Task to carry out:
The answer must consist of every line below that contains the word "from".

Information shown:

•••

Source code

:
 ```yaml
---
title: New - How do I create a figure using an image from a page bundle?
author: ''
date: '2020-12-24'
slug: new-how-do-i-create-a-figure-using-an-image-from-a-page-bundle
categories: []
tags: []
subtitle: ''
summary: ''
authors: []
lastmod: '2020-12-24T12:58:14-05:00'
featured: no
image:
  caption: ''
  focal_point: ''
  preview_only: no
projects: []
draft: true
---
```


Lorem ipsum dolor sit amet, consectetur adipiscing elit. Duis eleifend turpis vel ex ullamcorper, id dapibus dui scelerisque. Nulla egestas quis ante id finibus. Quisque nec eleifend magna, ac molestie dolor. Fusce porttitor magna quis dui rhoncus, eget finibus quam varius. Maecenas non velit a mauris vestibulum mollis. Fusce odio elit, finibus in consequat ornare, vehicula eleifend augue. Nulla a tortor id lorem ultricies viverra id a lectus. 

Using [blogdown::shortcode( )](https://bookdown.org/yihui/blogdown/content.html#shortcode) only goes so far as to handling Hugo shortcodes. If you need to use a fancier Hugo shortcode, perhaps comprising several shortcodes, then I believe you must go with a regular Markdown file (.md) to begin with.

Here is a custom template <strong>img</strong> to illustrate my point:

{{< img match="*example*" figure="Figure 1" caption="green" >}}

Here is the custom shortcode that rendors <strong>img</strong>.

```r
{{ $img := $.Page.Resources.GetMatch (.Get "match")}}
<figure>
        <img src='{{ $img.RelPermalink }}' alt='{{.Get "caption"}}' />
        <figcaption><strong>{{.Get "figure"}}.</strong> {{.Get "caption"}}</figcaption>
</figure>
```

•••

Reply to the exercise:
title: New - How do I create a figure using an image from a page bundle?
slug: new-how-do-i-create-a-figure-using-an-image-from-a-page-bundle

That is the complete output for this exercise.